# Rant .... again



## angel1449 (Apr 15, 2012)

Are these seriously taking the **** now, everyone is struggling to make ends meet and these ***** are getting a huge pay rise

http://news.sky.com/story/1114374/mps-pay-watchdog-backs-hike-to-74000


----------



## alan hanson (May 21, 2008)

it will never change all over the economy for top dogs i just let it go and concentrate on me and my family the day they get what they are actually worth the common person will smile from ear to ear


----------



## TonyH38 (Apr 7, 2013)

It's bl--dy obscene they are not worth the money they get now let alone a pay rise


----------



## Alex L (Oct 25, 2005)

You should compare that to what the MPs get paid here, they get hundreds of thousands a year here.
NZ isn't a rich country buy any means and when 1 in 5 children here go to school hungry  you have to wonder why they deserve so much money when they could easily afford to halve their wages and put the money towards reducing child poverty and the alarming child abuse/neglect rates over here.


----------



## T.D.K (Mar 16, 2011)

Watching Prime Ministers Questions yesterday, it was like a scene from a primary schools playground. Shouting, not listening to the speaker - nice work if you can get it.


----------



## Kerr (Mar 27, 2012)

How many people do you know that left school wanting to be involved in politics? 

I can only remember one. 

Is £74, 000 an obscene salary these days, especially for those who have to live in expensive areas such as London? 

Will a higher salary attract a higher calibre of MP? 

I work in the oil industry and keep hearing about the obscene money made for what we do. 

As I've pointed out 1 million times, there is plenty of jobs available if they want to put some effort in and retrain to gain skills needed for the job. 

Apparently that's too much effort and too difficult. 

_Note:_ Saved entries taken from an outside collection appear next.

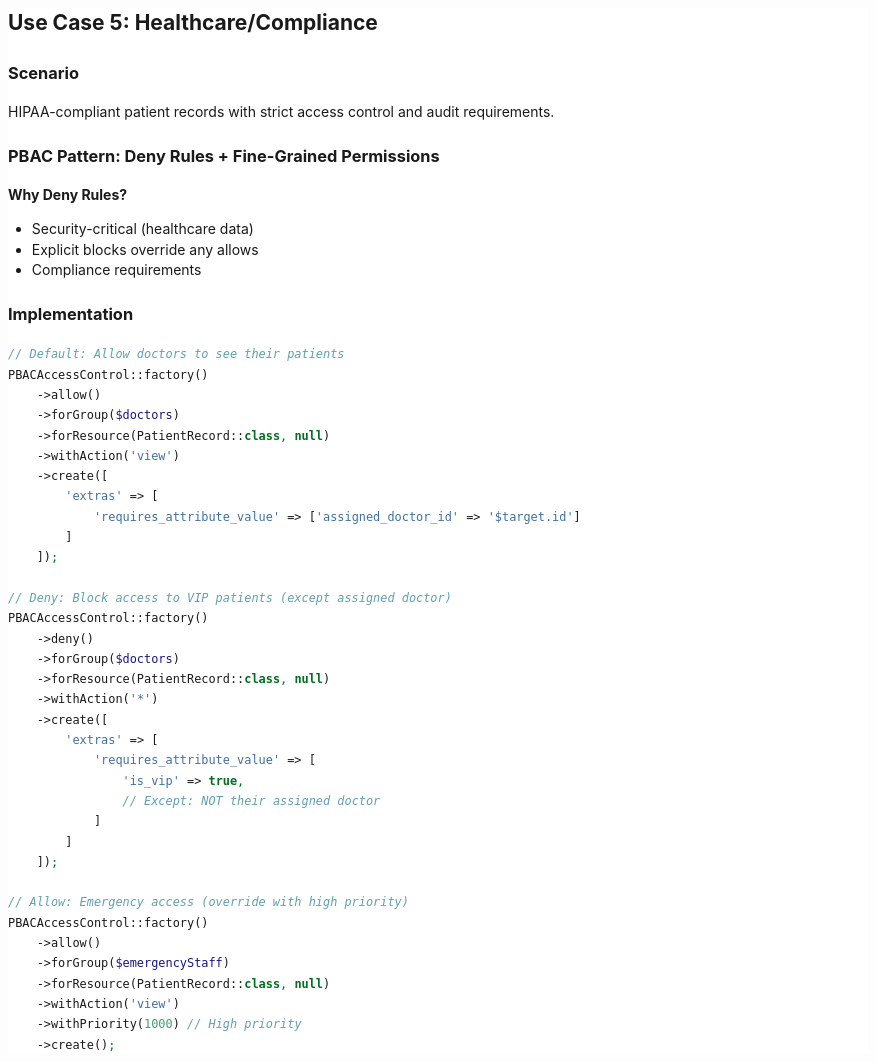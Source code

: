
## Use Case 5: Healthcare/Compliance

### Scenario
HIPAA-compliant patient records with strict access control and audit requirements.

### PBAC Pattern: Deny Rules + Fine-Grained Permissions

**Why Deny Rules?**
- Security-critical (healthcare data)
- Explicit blocks override any allows
- Compliance requirements

### Implementation
```php
// Default: Allow doctors to see their patients
PBACAccessControl::factory()
    ->allow()
    ->forGroup($doctors)
    ->forResource(PatientRecord::class, null)
    ->withAction('view')
    ->create([
        'extras' => [
            'requires_attribute_value' => ['assigned_doctor_id' => '$target.id']
        ]
    ]);

// Deny: Block access to VIP patients (except assigned doctor)
PBACAccessControl::factory()
    ->deny()
    ->forGroup($doctors)
    ->forResource(PatientRecord::class, null)
    ->withAction('*')
    ->create([
        'extras' => [
            'requires_attribute_value' => [
                'is_vip' => true,
                // Except: NOT their assigned doctor
            ]
        ]
    ]);

// Allow: Emergency access (override with high priority)
PBACAccessControl::factory()
    ->allow()
    ->forGroup($emergencyStaff)
    ->forResource(PatientRecord::class, null)
    ->withAction('view')
    ->withPriority(1000) // High priority
    ->create();
```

So they whinge we are paid too much, then complain it's too hard to train to get a job in the industry. 

What else can you do? 

I've got no idea how hard being an MP is, but if it was so easy with so much reward, why isn't there people queuing up to get involved in politics?


----------



## alan hanson (May 21, 2008)

haven't got a problem with the oil industry very rewarding etc..... politics what do they exactly do, the fact the country is in a ****e hole (another story) to see peeps rewarded for this is what hurts i guess


----------



## dominic84 (Jan 27, 2007)

> Are these seriously taking the **** now, everyone is struggling to make ends meet and these ***** are getting a huge pay rise
> 
> http://news.sky.com/story/1114374/mp...-hike-to-74000


Not really, you could have been an MP but _you _chose to do something else. So if your salary is less than that of an MP then that's not their fault, it's _your choice_.

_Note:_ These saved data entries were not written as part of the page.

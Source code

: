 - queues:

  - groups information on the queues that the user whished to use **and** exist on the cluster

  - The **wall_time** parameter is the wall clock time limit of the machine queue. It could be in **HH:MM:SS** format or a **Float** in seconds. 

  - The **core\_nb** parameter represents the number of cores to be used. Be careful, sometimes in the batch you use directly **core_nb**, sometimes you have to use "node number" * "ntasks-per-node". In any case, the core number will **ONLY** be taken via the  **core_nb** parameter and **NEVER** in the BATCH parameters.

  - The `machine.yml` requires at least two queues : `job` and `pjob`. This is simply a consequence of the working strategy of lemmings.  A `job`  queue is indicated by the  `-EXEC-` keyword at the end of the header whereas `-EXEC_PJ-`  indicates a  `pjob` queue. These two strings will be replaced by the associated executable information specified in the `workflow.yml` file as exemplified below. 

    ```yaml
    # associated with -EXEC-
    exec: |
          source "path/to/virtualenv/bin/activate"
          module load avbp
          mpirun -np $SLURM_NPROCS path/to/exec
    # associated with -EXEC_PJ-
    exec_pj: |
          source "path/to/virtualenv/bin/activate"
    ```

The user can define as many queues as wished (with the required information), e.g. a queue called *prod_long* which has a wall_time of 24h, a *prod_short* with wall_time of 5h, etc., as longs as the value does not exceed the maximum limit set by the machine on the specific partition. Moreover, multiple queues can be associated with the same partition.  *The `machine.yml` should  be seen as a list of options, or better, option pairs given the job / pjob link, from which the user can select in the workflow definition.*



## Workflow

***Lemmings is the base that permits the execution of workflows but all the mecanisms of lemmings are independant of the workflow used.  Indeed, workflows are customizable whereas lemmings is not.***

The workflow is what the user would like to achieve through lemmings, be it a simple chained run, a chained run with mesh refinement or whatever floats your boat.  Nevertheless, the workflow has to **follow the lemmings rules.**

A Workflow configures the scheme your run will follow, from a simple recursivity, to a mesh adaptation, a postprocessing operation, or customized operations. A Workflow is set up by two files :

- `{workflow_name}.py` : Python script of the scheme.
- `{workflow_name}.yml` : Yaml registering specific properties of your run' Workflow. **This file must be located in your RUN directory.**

Therefore, if you want more money; quit moaning and make some different choices


----------



## Kerr (Mar 27, 2012)

alan hanson said:


> haven't got a problem with the oil industry very rewarding etc..... politics what do they exactly do, the fact the country is in a ****e hole (another story) to see peeps rewarded for this is what hurts i guess


I keep hearing the country is on its knees, but as I've posted before, this country is significantly better than is was in the 80-90s when I was young.

Unemployment was far higher back then, people didn't have the money for so many nice houses and cars.

Butlins was seen to be a lucky treat.

You had to share your once a week bath with your siblings.

You very rarely had money to go out to eat out etc. Fish and chips was a major treat.

Now everyone sees failure as not having a 4 bedroom detached house, new cars on the drive and annual holiday to a tropical destination.

I know a lot of people are still struggling, but nowhere near as many in the past.

Too many people just have too high expectations.


----------



## possul (Nov 14, 2008)

Will I dont feel as bad as when I normally see these posts, ive just had a rise of over 90%, more is possible in the future


----------



## alan hanson (May 21, 2008)

not what i meant but more the state in the peeps and attitude etc.. not financial peeps get what they deserve put the effort in usually you get it back. as you said too many peeps think they deserve the best and on a plate without earning it or too many peeps borrowing money they cant afford to have the best so peeps look at them and think wow.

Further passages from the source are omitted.